**EXERCISE INSTRUCTIONS**
Two lines below mark the span: the one containing "without stopping the current one?" and the one containing "5. Scan the". Set down both, plus every line between, exactly as they stand, and nothing else.

**EXTRACTED MATERIAL**

..............................

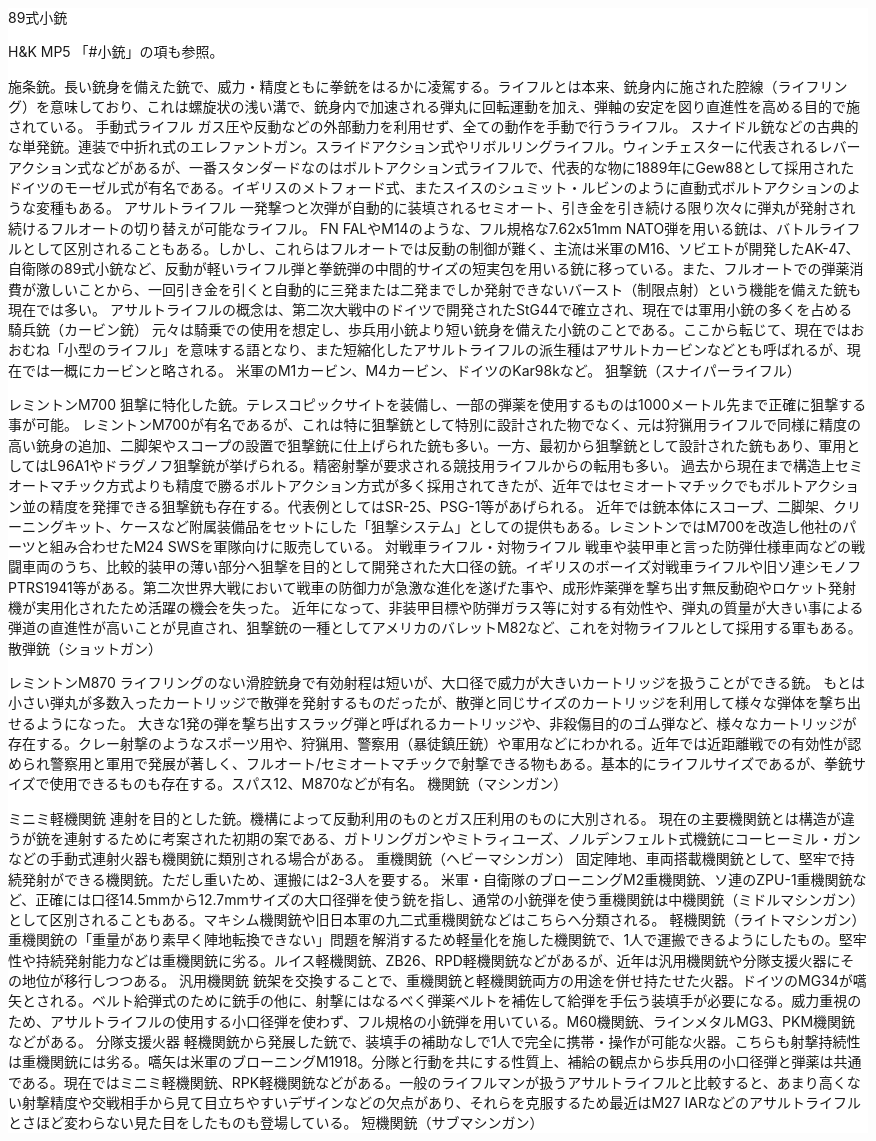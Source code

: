 89式小銃

H&K MP5
「#小銃」の項も参照。

施条銃。長い銃身を備えた銃で、威力・精度ともに拳銃をはるかに凌駕する。ライフルとは本来、銃身内に施された腔線（ライフリング）を意味しており、これは螺旋状の浅い溝で、銃身内で加速される弾丸に回転運動を加え、弾軸の安定を図り直進性を高める目的で施されている。
手動式ライフル
ガス圧や反動などの外部動力を利用せず、全ての動作を手動で行うライフル。
スナイドル銃などの古典的な単発銃。連装で中折れ式のエレファントガン。スライドアクション式やリボルリングライフル。ウィンチェスターに代表されるレバーアクション式などがあるが、一番スタンダードなのはボルトアクション式ライフルで、代表的な物に1889年にGew88として採用されたドイツのモーゼル式が有名である。イギリスのメトフォード式、またスイスのシュミット・ルビンのように直動式ボルトアクションのような変種もある。
アサルトライフル
一発撃つと次弾が自動的に装填されるセミオート、引き金を引き続ける限り次々に弾丸が発射され続けるフルオートの切り替えが可能なライフル。
FN FALやM14のような、フル規格な7.62x51mm NATO弾を用いる銃は、バトルライフルとして区別されることもある。しかし、これらはフルオートでは反動の制御が難く、主流は米軍のM16、ソビエトが開発したAK-47、自衛隊の89式小銃など、反動が軽いライフル弾と拳銃弾の中間的サイズの短実包を用いる銃に移っている。また、フルオートでの弾薬消費が激しいことから、一回引き金を引くと自動的に三発または二発までしか発射できないバースト（制限点射）という機能を備えた銃も現在では多い。
アサルトライフルの概念は、第二次大戦中のドイツで開発されたStG44で確立され、現在では軍用小銃の多くを占める
騎兵銃（カービン銃）
元々は騎乗での使用を想定し、歩兵用小銃より短い銃身を備えた小銃のことである。ここから転じて、現在ではおおむね「小型のライフル」を意味する語となり、また短縮化したアサルトライフルの派生種はアサルトカービンなどとも呼ばれるが、現在では一概にカービンと略される。
米軍のM1カービン、M4カービン、ドイツのKar98kなど。
狙撃銃（スナイパーライフル）

レミントンM700
狙撃に特化した銃。テレスコピックサイトを装備し、一部の弾薬を使用するものは1000メートル先まで正確に狙撃する事が可能。
レミントンM700が有名であるが、これは特に狙撃銃として特別に設計された物でなく、元は狩猟用ライフルで同様に精度の高い銃身の追加、二脚架やスコープの設置で狙撃銃に仕上げられた銃も多い。一方、最初から狙撃銃として設計された銃もあり、軍用としてはL96A1やドラグノフ狙撃銃が挙げられる。精密射撃が要求される競技用ライフルからの転用も多い。
過去から現在まで構造上セミオートマチック方式よりも精度で勝るボルトアクション方式が多く採用されてきたが、近年ではセミオートマチックでもボルトアクション並の精度を発揮できる狙撃銃も存在する。代表例としてはSR-25、PSG-1等があげられる。
近年では銃本体にスコープ、二脚架、クリーニングキット、ケースなど附属装備品をセットにした「狙撃システム」としての提供もある。レミントンではM700を改造し他社のパーツと組み合わせたM24 SWSを軍隊向けに販売している。
対戦車ライフル・対物ライフル
戦車や装甲車と言った防弾仕様車両などの戦闘車両のうち、比較的装甲の薄い部分へ狙撃を目的として開発された大口径の銃。イギリスのボーイズ対戦車ライフルや旧ソ連シモノフPTRS1941等がある。第二次世界大戦において戦車の防御力が急激な進化を遂げた事や、成形炸薬弾を撃ち出す無反動砲やロケット発射機が実用化されたため活躍の機会を失った。
近年になって、非装甲目標や防弾ガラス等に対する有効性や、弾丸の質量が大きい事による弾道の直進性が高いことが見直され、狙撃銃の一種としてアメリカのバレットM82など、これを対物ライフルとして採用する軍もある。
散弾銃（ショットガン）

レミントンM870
ライフリングのない滑腔銃身で有効射程は短いが、大口径で威力が大きいカートリッジを扱うことができる銃。
もとは小さい弾丸が多数入ったカートリッジで散弾を発射するものだったが、散弾と同じサイズのカートリッジを利用して様々な弾体を撃ち出せるようになった。
大きな1発の弾を撃ち出すスラッグ弾と呼ばれるカートリッジや、非殺傷目的のゴム弾など、様々なカートリッジが存在する。クレー射撃のようなスポーツ用や、狩猟用、警察用（暴徒鎮圧銃）や軍用などにわかれる。近年では近距離戦での有効性が認められ警察用と軍用で発展が著しく、フルオート/セミオートマチックで射撃できる物もある。基本的にライフルサイズであるが、拳銃サイズで使用できるものも存在する。スパス12、M870などが有名。
機関銃（マシンガン）

ミニミ軽機関銃
連射を目的とした銃。機構によって反動利用のものとガス圧利用のものに大別される。
現在の主要機関銃とは構造が違うが銃を連射するために考案された初期の案である、ガトリングガンやミトラィユーズ、ノルデンフェルト式機銃にコーヒーミル・ガンなどの手動式連射火器も機関銃に類別される場合がある。
重機関銃（ヘビーマシンガン）
固定陣地、車両搭載機関銃として、堅牢で持続発射ができる機関銃。ただし重いため、運搬には2-3人を要する。
米軍・自衛隊のブローニングM2重機関銃、ソ連のZPU-1重機関銃など、正確には口径14.5mmから12.7mmサイズの大口径弾を使う銃を指し、通常の小銃弾を使う重機関銃は中機関銃（ミドルマシンガン）として区別されることもある。マキシム機関銃や旧日本軍の九二式重機関銃などはこちらへ分類される。
軽機関銃（ライトマシンガン）
重機関銃の「重量があり素早く陣地転換できない」問題を解消するため軽量化を施した機関銃で、1人で運搬できるようにしたもの。堅牢性や持続発射能力などは重機関銃に劣る。ルイス軽機関銃、ZB26、RPD軽機関銃などがあるが、近年は汎用機関銃や分隊支援火器にその地位が移行しつつある。
汎用機関銃
銃架を交換することで、重機関銃と軽機関銃両方の用途を併せ持たせた火器。ドイツのMG34が嚆矢とされる。ベルト給弾式のために銃手の他に、射撃にはなるべく弾薬ベルトを補佐して給弾を手伝う装填手が必要になる。威力重視のため、アサルトライフルの使用する小口径弾を使わず、フル規格の小銃弾を用いている。M60機関銃、ラインメタルMG3、PKM機関銃などがある。
分隊支援火器
軽機関銃から発展した銃で、装填手の補助なしで1人で完全に携帯・操作が可能な火器。こちらも射撃持続性は重機関銃には劣る。嚆矢は米軍のブローニングM1918。分隊と行動を共にする性質上、補給の観点から歩兵用の小口径弾と弾薬は共通である。現在ではミニミ軽機関銃、RPK軽機関銃などがある。一般のライフルマンが扱うアサルトライフルと比較すると、あまり高くない射撃精度や交戦相手から見て目立ちやすいデザインなどの欠点があり、それらを克服するため最近はM27 IARなどのアサルトライフルとさほど変わらない見た目をしたものも登場している。
短機関銃（サブマシンガン）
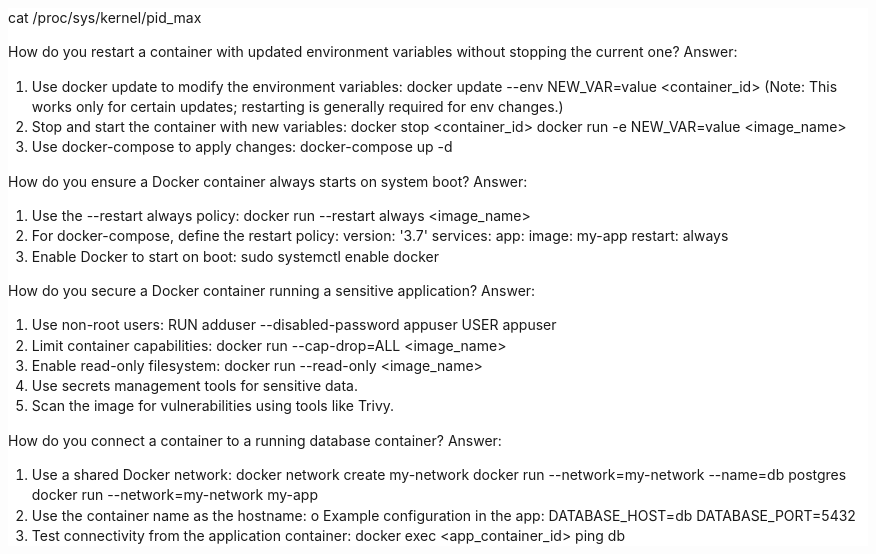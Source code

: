 

cat /proc/sys/kernel/pid_max


How do you restart a container with updated environment variables
without stopping the current one?
Answer:
1. Use docker update to modify the environment variables:
docker update --env NEW_VAR=value <container_id>
(Note: This works only for certain updates; restarting is generally required for
env changes.)
2. Stop and start the container with new variables:
docker stop <container_id>
docker run -e NEW_VAR=value <image_name>
3. Use docker-compose to apply changes:
docker-compose up -d



How do you ensure a Docker container always starts on system boot?
Answer:
1. Use the --restart always policy:
docker run --restart always <image_name>
2. For docker-compose, define the restart policy:
version: '3.7'
services:
 app:
 image: my-app
 restart: always
3. Enable Docker to start on boot:
sudo systemctl enable docker





How do you secure a Docker container running a sensitive application?
Answer:
1. Use non-root users:
RUN adduser --disabled-password appuser
USER appuser
2. Limit container capabilities:
docker run --cap-drop=ALL <image_name>
3. Enable read-only filesystem:
docker run --read-only <image_name>
4. Use secrets management tools for sensitive data.
5. Scan the image for vulnerabilities using tools like Trivy.




How do you connect a container to a running database container?
Answer:
1. Use a shared Docker network:
docker network create my-network
docker run --network=my-network --name=db postgres
docker run --network=my-network my-app
2. Use the container name as the hostname:
o Example configuration in the app:
DATABASE_HOST=db
DATABASE_PORT=5432
3. Test connectivity from the application container:
docker exec <app_container_id> ping db
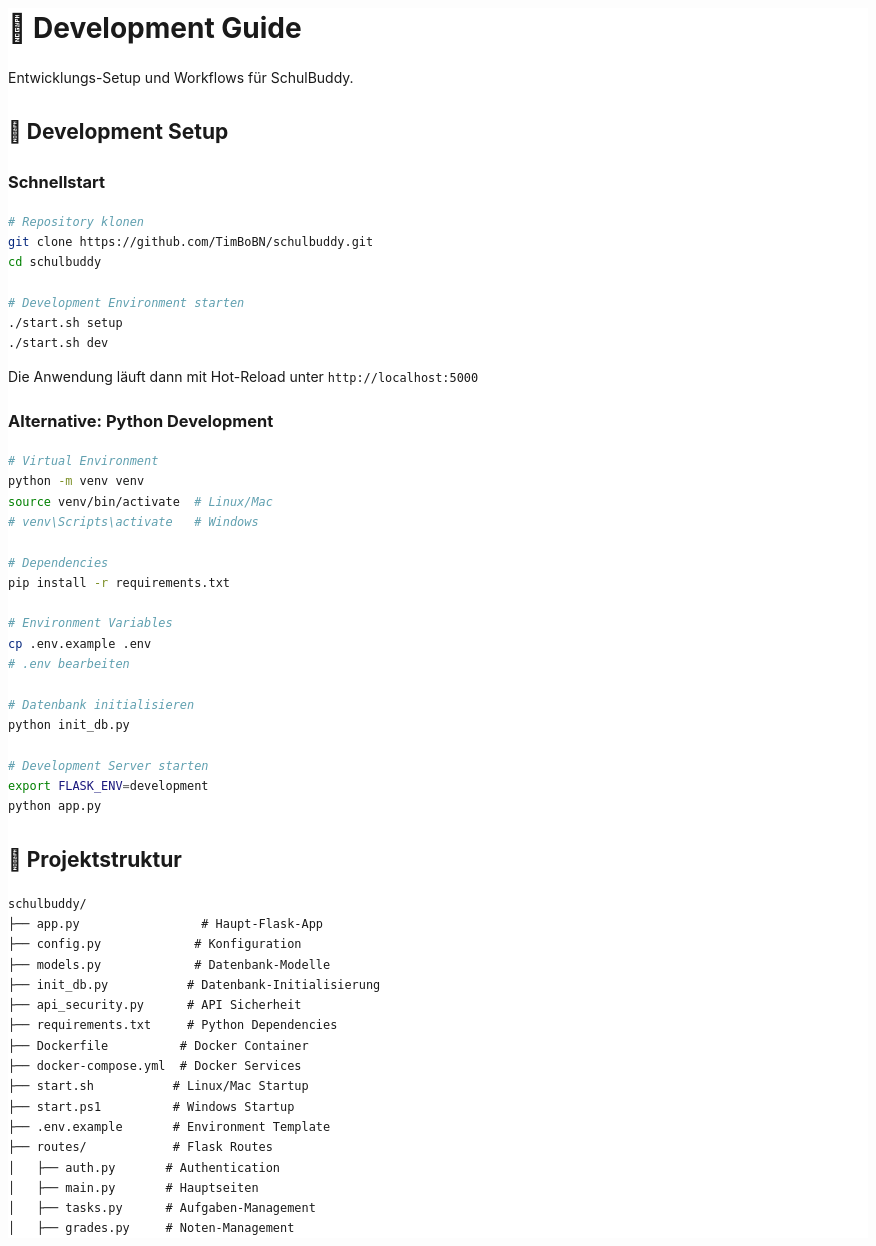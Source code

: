 # 🔧 Development Guide

Entwicklungs-Setup und Workflows für SchulBuddy.

## 🚀 Development Setup

### Schnellstart

```bash
# Repository klonen
git clone https://github.com/TimBoBN/schulbuddy.git
cd schulbuddy

# Development Environment starten
./start.sh setup
./start.sh dev
```

Die Anwendung läuft dann mit Hot-Reload unter `http://localhost:5000`

### Alternative: Python Development

```bash
# Virtual Environment
python -m venv venv
source venv/bin/activate  # Linux/Mac
# venv\Scripts\activate   # Windows

# Dependencies
pip install -r requirements.txt

# Environment Variables
cp .env.example .env
# .env bearbeiten

# Datenbank initialisieren
python init_db.py

# Development Server starten
export FLASK_ENV=development
python app.py
```

## 📁 Projektstruktur

```
schulbuddy/
├── app.py                 # Haupt-Flask-App
├── config.py             # Konfiguration
├── models.py             # Datenbank-Modelle
├── init_db.py           # Datenbank-Initialisierung
├── api_security.py      # API Sicherheit
├── requirements.txt     # Python Dependencies
├── Dockerfile          # Docker Container
├── docker-compose.yml  # Docker Services
├── start.sh           # Linux/Mac Startup
├── start.ps1          # Windows Startup
├── .env.example       # Environment Template
├── routes/            # Flask Routes
│   ├── auth.py       # Authentication
│   ├── main.py       # Hauptseiten
│   ├── tasks.py      # Aufgaben-Management
│   ├── grades.py     # Noten-Management
```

..............................

**EXERCISE SOLUTION**
without stopping the current one?
Answer:
1. Use docker update to modify the environment variables:
docker update --env NEW_VAR=value <container_id>
(Note: This works only for certain updates; restarting is generally required for
env changes.)
2. Stop and start the container with new variables:
docker stop <container_id>
docker run -e NEW_VAR=value <image_name>
3. Use docker-compose to apply changes:
docker-compose up -d



How do you ensure a Docker container always starts on system boot?
Answer:
1. Use the --restart always policy:
docker run --restart always <image_name>
2. For docker-compose, define the restart policy:
version: '3.7'
services:
 app:
 image: my-app
 restart: always
3. Enable Docker to start on boot:
sudo systemctl enable docker





How do you secure a Docker container running a sensitive application?
Answer:
1. Use non-root users:
RUN adduser --disabled-password appuser
USER appuser
2. Limit container capabilities:
docker run --cap-drop=ALL <image_name>
3. Enable read-only filesystem:
docker run --read-only <image_name>
4. Use secrets management tools for sensitive data.
5. Scan the image for vulnerabilities using tools like Trivy.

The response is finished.